The background agent task and multi-agent delegation is super important because it gets you out of the loop. This is a big idea: get out of the loop. Set up many focused agents that do one thing extraordinarily well. In many ways, multi-agent delegation is just like sub-agents, but we get complete control—we're firing off top-level primary agents from our in-loop primary agent.
There's a lot more control here. This background agent and the prompt you pass in could ask for anything. This doesn't need to be a quick plan. You could ask for a multi-agent workflow running sub-agents. There are so many ways to build and use multi-agent systems.
Let's bring it all back to context engineering. The key idea is: you can delegate specialized work to focused agents by building out some type of primary agent delegation workflow. In just one prompt, we have a full Claude Code instance in the background doing work that we know we don't need to monitor anymore. The more you become comfortable and the more your agentic engineering skill improves, the more you can stop babysitting every single agent instance. This is a big theme: we want to scale from in-loop to out-of-loop to fully autonomous.
## Conclusion: Prepare Your Agents for the Future
Let's wrap up with potentially one of the most powerful context engineering techniques: **agent experts**.
Take these twelve techniques and apply them. Get value out of these techniques. Yes, it takes some time. Yes, you have to invest. This is not vibe coding. If it's easy, a vibe coder is probably doing it, and that isn't irreplaceable—that is replaceable work.
Even one of these techniques can save you massive time. But you have twelve here. Pick one. Pick a couple. Dive into them.

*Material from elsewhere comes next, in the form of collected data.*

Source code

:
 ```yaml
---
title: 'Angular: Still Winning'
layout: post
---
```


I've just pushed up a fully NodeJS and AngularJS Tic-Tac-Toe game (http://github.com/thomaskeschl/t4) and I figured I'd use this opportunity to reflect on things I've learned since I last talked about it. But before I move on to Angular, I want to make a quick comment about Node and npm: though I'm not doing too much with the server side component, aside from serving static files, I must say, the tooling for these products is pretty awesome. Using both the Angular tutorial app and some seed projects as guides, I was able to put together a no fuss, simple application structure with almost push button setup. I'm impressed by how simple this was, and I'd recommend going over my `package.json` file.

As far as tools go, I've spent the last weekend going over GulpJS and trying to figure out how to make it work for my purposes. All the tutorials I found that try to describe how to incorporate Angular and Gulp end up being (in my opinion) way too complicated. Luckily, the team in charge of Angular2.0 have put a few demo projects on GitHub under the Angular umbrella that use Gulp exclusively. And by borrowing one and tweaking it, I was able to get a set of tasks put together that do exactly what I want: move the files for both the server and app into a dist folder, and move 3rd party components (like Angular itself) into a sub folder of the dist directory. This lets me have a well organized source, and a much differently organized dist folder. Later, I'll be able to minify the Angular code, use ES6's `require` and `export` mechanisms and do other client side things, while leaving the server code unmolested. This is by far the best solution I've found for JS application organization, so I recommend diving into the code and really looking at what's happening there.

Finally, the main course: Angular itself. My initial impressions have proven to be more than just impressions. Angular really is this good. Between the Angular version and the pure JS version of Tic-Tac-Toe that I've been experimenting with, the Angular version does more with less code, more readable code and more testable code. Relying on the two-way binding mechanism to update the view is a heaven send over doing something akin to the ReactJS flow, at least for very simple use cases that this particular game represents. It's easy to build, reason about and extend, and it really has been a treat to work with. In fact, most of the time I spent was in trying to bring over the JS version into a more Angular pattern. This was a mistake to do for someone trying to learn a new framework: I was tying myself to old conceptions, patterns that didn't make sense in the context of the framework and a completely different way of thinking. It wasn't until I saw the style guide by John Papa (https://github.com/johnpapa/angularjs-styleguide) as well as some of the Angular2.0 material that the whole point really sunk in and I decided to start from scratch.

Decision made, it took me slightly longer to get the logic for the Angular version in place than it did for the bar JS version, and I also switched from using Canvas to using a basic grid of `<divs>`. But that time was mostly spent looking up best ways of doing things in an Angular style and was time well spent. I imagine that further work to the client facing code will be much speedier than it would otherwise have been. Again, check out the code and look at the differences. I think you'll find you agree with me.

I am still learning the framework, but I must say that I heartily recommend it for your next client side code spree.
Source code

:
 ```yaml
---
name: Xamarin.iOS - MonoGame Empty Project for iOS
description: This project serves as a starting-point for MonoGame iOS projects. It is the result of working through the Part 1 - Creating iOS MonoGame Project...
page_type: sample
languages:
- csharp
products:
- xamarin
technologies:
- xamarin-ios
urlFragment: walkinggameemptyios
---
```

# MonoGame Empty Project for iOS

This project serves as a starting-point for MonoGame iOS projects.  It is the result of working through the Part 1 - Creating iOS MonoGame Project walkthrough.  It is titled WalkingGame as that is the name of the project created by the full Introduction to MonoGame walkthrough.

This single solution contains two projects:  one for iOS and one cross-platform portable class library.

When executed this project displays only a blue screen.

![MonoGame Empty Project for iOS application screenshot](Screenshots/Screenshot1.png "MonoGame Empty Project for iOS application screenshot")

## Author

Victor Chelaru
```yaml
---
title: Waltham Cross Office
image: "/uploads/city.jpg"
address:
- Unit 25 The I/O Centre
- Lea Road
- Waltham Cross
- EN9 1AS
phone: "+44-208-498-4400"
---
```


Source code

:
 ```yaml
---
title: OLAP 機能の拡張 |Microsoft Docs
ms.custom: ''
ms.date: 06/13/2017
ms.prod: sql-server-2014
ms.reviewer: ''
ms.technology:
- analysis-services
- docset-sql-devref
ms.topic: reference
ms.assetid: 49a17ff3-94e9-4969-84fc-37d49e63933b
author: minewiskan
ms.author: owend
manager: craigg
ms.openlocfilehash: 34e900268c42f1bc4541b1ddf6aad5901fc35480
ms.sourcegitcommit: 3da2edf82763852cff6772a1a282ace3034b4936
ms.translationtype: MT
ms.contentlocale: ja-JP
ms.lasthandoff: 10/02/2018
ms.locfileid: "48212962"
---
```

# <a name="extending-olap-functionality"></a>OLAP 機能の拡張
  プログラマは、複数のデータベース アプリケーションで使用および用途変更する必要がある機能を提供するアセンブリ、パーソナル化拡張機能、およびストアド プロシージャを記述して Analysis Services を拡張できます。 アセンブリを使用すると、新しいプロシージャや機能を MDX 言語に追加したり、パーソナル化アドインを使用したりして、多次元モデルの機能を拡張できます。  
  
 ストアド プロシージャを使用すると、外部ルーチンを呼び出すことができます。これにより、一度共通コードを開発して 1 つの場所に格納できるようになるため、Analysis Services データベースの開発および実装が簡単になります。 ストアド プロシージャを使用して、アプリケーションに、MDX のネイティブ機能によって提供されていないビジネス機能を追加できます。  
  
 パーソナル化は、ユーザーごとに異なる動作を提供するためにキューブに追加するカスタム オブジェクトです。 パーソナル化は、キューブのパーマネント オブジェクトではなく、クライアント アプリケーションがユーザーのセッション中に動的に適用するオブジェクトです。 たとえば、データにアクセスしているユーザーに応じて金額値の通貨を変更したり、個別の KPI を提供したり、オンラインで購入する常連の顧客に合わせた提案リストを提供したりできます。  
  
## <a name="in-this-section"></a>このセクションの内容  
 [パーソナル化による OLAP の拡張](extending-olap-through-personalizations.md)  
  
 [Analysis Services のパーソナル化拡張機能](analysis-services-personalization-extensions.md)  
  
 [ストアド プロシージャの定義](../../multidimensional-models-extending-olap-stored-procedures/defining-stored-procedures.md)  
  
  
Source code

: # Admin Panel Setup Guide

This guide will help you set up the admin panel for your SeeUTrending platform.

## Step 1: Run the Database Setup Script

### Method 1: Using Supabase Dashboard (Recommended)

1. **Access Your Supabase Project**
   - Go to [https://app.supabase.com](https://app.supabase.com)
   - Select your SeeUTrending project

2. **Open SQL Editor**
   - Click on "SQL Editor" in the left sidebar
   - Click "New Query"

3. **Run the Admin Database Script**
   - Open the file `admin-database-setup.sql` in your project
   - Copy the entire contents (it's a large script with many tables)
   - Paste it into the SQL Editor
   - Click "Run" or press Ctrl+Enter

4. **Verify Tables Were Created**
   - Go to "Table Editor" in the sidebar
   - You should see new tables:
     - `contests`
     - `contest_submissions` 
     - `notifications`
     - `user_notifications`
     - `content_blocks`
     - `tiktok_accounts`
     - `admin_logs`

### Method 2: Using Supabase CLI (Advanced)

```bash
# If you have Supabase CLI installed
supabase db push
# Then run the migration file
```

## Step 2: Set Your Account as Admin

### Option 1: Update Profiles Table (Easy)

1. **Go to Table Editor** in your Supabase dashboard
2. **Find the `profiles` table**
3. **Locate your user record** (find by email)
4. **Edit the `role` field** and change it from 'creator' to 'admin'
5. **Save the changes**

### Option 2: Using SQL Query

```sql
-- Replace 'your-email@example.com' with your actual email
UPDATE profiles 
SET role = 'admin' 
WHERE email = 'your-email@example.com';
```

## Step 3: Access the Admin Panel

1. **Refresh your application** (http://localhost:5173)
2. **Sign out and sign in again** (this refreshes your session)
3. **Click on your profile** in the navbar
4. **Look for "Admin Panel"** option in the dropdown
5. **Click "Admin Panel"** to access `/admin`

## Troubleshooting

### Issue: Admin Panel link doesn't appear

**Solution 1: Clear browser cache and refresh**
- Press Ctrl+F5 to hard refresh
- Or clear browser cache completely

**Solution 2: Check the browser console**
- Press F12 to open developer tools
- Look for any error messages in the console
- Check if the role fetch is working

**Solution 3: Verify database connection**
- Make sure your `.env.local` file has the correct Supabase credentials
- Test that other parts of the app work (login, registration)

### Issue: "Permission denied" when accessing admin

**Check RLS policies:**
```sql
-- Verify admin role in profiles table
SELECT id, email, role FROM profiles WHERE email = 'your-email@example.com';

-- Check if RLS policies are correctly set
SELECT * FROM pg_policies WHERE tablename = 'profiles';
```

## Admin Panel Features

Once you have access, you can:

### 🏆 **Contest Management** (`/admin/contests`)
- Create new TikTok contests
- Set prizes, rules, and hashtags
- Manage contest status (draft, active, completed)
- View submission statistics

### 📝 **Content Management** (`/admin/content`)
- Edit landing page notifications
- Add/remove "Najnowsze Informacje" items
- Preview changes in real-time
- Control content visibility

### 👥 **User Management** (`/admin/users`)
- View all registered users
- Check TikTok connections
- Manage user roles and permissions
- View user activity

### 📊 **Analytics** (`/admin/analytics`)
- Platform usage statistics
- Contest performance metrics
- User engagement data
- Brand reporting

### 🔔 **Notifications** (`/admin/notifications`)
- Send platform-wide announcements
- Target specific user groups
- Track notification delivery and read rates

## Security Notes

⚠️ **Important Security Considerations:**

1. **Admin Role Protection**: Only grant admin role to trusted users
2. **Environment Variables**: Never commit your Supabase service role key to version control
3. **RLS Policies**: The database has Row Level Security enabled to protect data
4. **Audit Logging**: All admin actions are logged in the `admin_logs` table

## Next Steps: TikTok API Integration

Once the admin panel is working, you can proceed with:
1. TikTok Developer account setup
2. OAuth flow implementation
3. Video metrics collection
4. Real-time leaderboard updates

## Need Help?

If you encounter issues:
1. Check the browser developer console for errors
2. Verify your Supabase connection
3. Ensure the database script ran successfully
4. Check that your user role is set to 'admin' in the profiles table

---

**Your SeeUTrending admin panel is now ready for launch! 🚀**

Deploy them into your agent coding to improve your context engineering. Managing your context window is the name of the game for effective agent coding.
Remember: it's not necessarily about saving tokens. It's about spending them properly. We manage our context window so we don't waste time and tokens correcting our agent's mistakes. We want one-shot, out-of-loop agent decoding in a massive streak with the fewest attempts and large sizes, so we can drop our presence.
We use specialized agents. We delegate and reduce the context window of our agents by building specialized workflows that ship on our behalf. We build specialized agent pipelines. The big idea here is simple: measure and manage one of the most obviously critical leverage points of agent coding—your agent's context window.
What's better than a prompt? A prompt chain. What's better than a prompt chain? An agent. What's better than an agent? Many focused, specialized agents that deliver value for you, for your team, and most importantly, for your customers and users.
Don't miss this trend. You now have everything you need to win and ship with focused, single-purpose agents. All of these techniques are us battling with the fact that there are key scaling laws and algorithms inside these language models, inside generative AI, that decrease performance as context windows grow.
What does that mean? It means you can safely bet on spending your engineering time, energy, and resources on investing in great context management—in great context engineering. It's a safe bet to bet on context engineering.
There is a lot to digest. This lesson will be here for you. Thank you for trusting me. Keep in mind: **a focused agent is a performant agent**.